腕が全くぶれなかったので体重をかけていたことにすら気づかなかった。

彼はゆっくりと私をベッドの上に下ろす。
丁寧に下ろされた体はいつものマットレスとは違い、雲の上に乗ったように柔らかく感じた。

瀬崎さんはベッドに腰掛ける。
私は起き上がり、横座りになって彼の方に近づく。
彼は私の着ていたニットと中に着ていたキャミソールを一気に脱がす。
黒色のレースのブラジャーにお腹辺りに上がってきていたタイトスカート。
足には薄く肌色が見える黒のタイツを纏っていた。

「綺麗や」

それだけ言うと私に噛みつくようにキスをし、私たちの体はゆっくりとベッドに沈む。
彼の唇が私の首元に寄りる。

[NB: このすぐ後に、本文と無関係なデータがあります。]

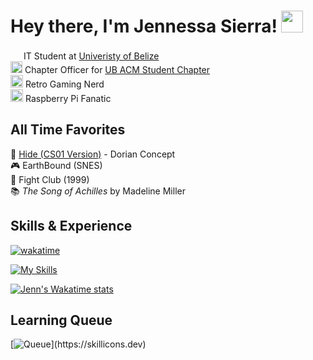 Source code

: # Hey there, I'm Jennessa Sierra! <img src="https://user-images.githubusercontent.com/5713670/87202985-820dcb80-c2b6-11ea-9f56-7ec461c497c3.gif" width="35px">

<p>
    <img src="https://media.tenor.com/OEAjabUzGKEAAAAi/microsoft-computer.gif" width="17px">
    IT Student at <a href="https://www.ub.edu.bz"> Univeristy of Belize</a>
    </br>
    <img src="https://ubsc.acm.org/public/images/logos/ub_acm_logo_sm_transparent.gif" width="19px">
    Chapter Officer for <a href="https://ubsc.acm.org/">UB ACM Student Chapter</a>
    </br>
    <img src="https://shorturl.at/Hunbv" width="20px"> Retro Gaming Nerd 
    </br>
    <img src="https://www.raspberrypi.org/app/uploads/2012/01/Spec-RaspberryPi-GIF-256-Transp.gif" width="20px"> Raspberry Pi Fanatic
</p>

## All Time Favorites

🎵 [Hide (CS01 Version)](https://www.youtube.com/watch?v=tlFolRo1WiE) - Dorian Concept
</br>
🎮 EarthBound (SNES)
</br>
🎥 Fight Club (1999)
</br>
📚 _The Song of Achilles_ by Madeline Miller

## Skills & Experience

[![wakatime](https://wakatime.com/badge/user/784f2cc4-fc95-4999-a214-1dcf7be5d55b.svg?color=36454f)](https://wakatime.com/@784f2cc4-fc95-4999-a214-1dcf7be5d55b)

[![My Skills](https://skillicons.dev/icons?i=cpp,html,css,js,postgres,git,md)](https://skillicons.dev)

[![Jenn's Wakatime stats](https://github-readme-stats.vercel.app/api/wakatime?username=jennxsierra&layout=compact&theme=github_dark&langs_count=8)](https://wakatime.com/@jennxsierra)

## Learning Queue

[![Queue](https://skillicons.dev/icons?i=cs,py,tailwind,react,)](https://skillicons.dev)
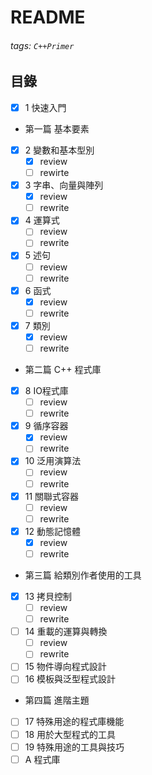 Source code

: # README
###### tags: `C++Primer`
## 目錄
- [x] 1 快速入門
- 第一篇 基本要素
- [x] 2 變數和基本型別
  - [x] review
  - [ ] rewirte
- [x] 3 字串、向量與陣列
  - [x] review
  - [ ] rewrite
- [x] 4 運算式
  - [ ] review
  - [ ] rewrite
- [x] 5 述句
  - [ ] review
  - [ ] rewrite
- [x] 6 函式
  - [x] review
  - [ ] rewrite
- [x] 7 類別
  - [x] review
  - [ ] rewrite
- 第二篇 C++ 程式庫
- [x] 8 IO程式庫
  - [ ] review
  - [ ] rewrite
- [x] 9 循序容器
  - [x] review
  - [ ] rewrite
- [x] 10 泛用演算法
  - [ ] review
  - [ ] rewrite
- [x] 11 關聯式容器
  - [ ] review
  - [ ] rewrite
- [x] 12 動態記憶體
  - [x] review
  - [ ] rewrite
- 第三篇 給類別作者使用的工具
- [x] 13 拷貝控制
  - [ ] review
  - [ ] rewrite
- [ ] 14 重載的運算與轉換
  - [ ] review
  - [ ] rewrite
- [ ] 15 物件導向程式設計
- [ ] 16 模板與泛型程式設計
- 第四篇 進階主題
- [ ] 17 特殊用途的程式庫機能
- [ ] 18 用於大型程式的工具
- [ ] 19 特殊用途的工具與技巧
- [ ] A 程式庫
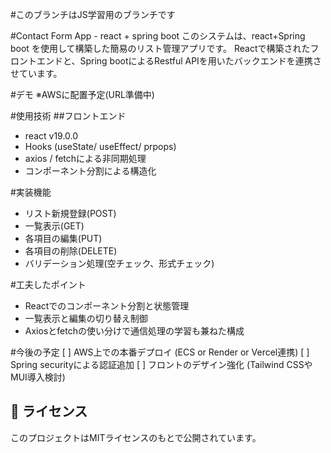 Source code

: #このブランチはJS学習用のブランチです


#Contact Form App -  react + spring boot
このシステムは、react+Spring boot を使用して構築した簡易のリスト管理アプリです。
Reactで構築されたフロントエンドと、Spring bootによるRestful APIを用いたバックエンドを連携させています。

#デモ
※AWSに配置予定(URL準備中)

#使用技術
##フロントエンド
- react v19.0.0
- Hooks (useState/ useEffect/ prpops)
- axios / fetchによる非同期処理
- コンポーネント分割による構造化

#実装機能
- リスト新規登録(POST)
- 一覧表示(GET)
- 各項目の編集(PUT)
- 各項目の削除(DELETE)
- バリデーション処理(空チェック、形式チェック)

#工夫したポイント
- Reactでのコンポーネント分割と状態管理
- 一覧表示と編集の切り替え制御
- Axiosとfetchの使い分けで通信処理の学習も兼ねた構成

#今後の予定
[ ] AWS上での本番デプロイ (ECS or Render or Vercel連携)
[ ] Spring securityによる認証追加
[ ] フロントのデザイン強化 (Tailwind CSSやMUI導入検討)

## 📄 ライセンス

このプロジェクトはMITライセンスのもとで公開されています。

彼からのキスと吐息が私を甘く蕩けさせる。

「……んっ……あん……」

彼の手が私の乳房に触れる。
ブラジャー越しにゆっくりと揉みしだかれる。
瀬崎さんの見た目からは想像できないような優しい、ソフトな愛撫に身を委ねる。
柔らかく訪れる快感に、眠る前のような――幸せな感覚に陥る。

腰の方に彼の手が行くのがわかって
いつの間にかつぶっていた目を開けると、彼が私のタイツに手をかけていた。